What the exercise asks: The data is to be retyped in full, exactly.

Excerpted records:
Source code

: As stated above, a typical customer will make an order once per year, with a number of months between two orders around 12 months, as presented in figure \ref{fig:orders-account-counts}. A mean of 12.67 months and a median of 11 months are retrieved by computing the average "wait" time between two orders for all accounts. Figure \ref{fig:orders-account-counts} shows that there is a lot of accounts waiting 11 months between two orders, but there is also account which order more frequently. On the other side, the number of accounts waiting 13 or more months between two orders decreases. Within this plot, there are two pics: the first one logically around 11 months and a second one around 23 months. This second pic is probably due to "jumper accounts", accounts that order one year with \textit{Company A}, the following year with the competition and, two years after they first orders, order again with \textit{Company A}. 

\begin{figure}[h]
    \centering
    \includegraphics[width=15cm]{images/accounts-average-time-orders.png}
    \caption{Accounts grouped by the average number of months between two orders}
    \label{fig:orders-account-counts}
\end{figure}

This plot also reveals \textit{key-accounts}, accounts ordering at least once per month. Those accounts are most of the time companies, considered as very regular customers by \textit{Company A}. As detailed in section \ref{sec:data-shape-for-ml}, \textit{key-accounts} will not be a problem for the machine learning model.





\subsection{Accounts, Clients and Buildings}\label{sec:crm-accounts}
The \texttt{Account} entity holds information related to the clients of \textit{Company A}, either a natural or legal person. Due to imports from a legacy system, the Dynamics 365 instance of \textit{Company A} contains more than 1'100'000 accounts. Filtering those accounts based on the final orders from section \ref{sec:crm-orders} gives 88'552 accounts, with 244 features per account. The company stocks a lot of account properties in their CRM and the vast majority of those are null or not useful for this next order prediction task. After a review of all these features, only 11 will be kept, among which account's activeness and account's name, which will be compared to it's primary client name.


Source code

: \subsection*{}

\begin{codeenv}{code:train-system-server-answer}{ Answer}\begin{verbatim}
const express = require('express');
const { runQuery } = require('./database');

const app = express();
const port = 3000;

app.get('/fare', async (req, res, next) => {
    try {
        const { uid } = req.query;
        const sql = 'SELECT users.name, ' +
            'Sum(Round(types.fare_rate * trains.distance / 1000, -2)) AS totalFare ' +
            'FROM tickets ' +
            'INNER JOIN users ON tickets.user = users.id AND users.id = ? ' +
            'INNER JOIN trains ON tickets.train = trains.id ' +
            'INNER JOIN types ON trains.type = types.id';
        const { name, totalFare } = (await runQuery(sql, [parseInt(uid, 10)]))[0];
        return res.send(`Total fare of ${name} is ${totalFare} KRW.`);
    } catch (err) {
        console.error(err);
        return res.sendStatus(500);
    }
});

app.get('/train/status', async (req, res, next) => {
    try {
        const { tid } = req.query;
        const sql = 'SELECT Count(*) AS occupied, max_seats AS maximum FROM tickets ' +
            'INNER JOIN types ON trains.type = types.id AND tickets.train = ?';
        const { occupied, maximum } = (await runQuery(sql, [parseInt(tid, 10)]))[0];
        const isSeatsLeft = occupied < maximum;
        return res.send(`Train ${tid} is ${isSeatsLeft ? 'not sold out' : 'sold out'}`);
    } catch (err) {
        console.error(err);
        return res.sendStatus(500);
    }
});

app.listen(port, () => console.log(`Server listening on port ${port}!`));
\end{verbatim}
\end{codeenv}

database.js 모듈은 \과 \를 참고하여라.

Response area:
Source code

: As stated above, a typical customer will make an order once per year, with a number of months between two orders around 12 months, as presented in figure \ref{fig:orders-account-counts}. A mean of 12.67 months and a median of 11 months are retrieved by computing the average "wait" time between two orders for all accounts. Figure \ref{fig:orders-account-counts} shows that there is a lot of accounts waiting 11 months between two orders, but there is also account which order more frequently. On the other side, the number of accounts waiting 13 or more months between two orders decreases. Within this plot, there are two pics: the first one logically around 11 months and a second one around 23 months. This second pic is probably due to "jumper accounts", accounts that order one year with \textit{Company A}, the following year with the competition and, two years after they first orders, order again with \textit{Company A}. 

\begin{figure}[h]
    \centering
    \includegraphics[width=15cm]{images/accounts-average-time-orders.png}
    \caption{Accounts grouped by the average number of months between two orders}
    \label{fig:orders-account-counts}
\end{figure}

This plot also reveals \textit{key-accounts}, accounts ordering at least once per month. Those accounts are most of the time companies, considered as very regular customers by \textit{Company A}. As detailed in section \ref{sec:data-shape-for-ml}, \textit{key-accounts} will not be a problem for the machine learning model.





\subsection{Accounts, Clients and Buildings}\label{sec:crm-accounts}
The \texttt{Account} entity holds information related to the clients of \textit{Company A}, either a natural or legal person. Due to imports from a legacy system, the Dynamics 365 instance of \textit{Company A} contains more than 1'100'000 accounts. Filtering those accounts based on the final orders from section \ref{sec:crm-orders} gives 88'552 accounts, with 244 features per account. The company stocks a lot of account properties in their CRM and the vast majority of those are null or not useful for this next order prediction task. After a review of all these features, only 11 will be kept, among which account's activeness and account's name, which will be compared to it's primary client name.


Source code

: \subsection*{}

\begin{codeenv}{code:train-system-server-answer}{ Answer}\begin{verbatim}
const express = require('express');
const { runQuery } = require('./database');

const app = express();
const port = 3000;

app.get('/fare', async (req, res, next) => {
    try {
        const { uid } = req.query;
        const sql = 'SELECT users.name, ' +
            'Sum(Round(types.fare_rate * trains.distance / 1000, -2)) AS totalFare ' +
            'FROM tickets ' +
            'INNER JOIN users ON tickets.user = users.id AND users.id = ? ' +
            'INNER JOIN trains ON tickets.train = trains.id ' +
            'INNER JOIN types ON trains.type = types.id';
        const { name, totalFare } = (await runQuery(sql, [parseInt(uid, 10)]))[0];
        return res.send(`Total fare of ${name} is ${totalFare} KRW.`);
    } catch (err) {
        console.error(err);
        return res.sendStatus(500);
    }
});

app.get('/train/status', async (req, res, next) => {
    try {
        const { tid } = req.query;
        const sql = 'SELECT Count(*) AS occupied, max_seats AS maximum FROM tickets ' +
            'INNER JOIN types ON trains.type = types.id AND tickets.train = ?';
        const { occupied, maximum } = (await runQuery(sql, [parseInt(tid, 10)]))[0];
        const isSeatsLeft = occupied < maximum;
        return res.send(`Train ${tid} is ${isSeatsLeft ? 'not sold out' : 'sold out'}`);
    } catch (err) {
        console.error(err);
        return res.sendStatus(500);
    }
});

app.listen(port, () => console.log(`Server listening on port ${port}!`));
\end{verbatim}
\end{codeenv}

database.js 모듈은 \과 \를 참고하여라.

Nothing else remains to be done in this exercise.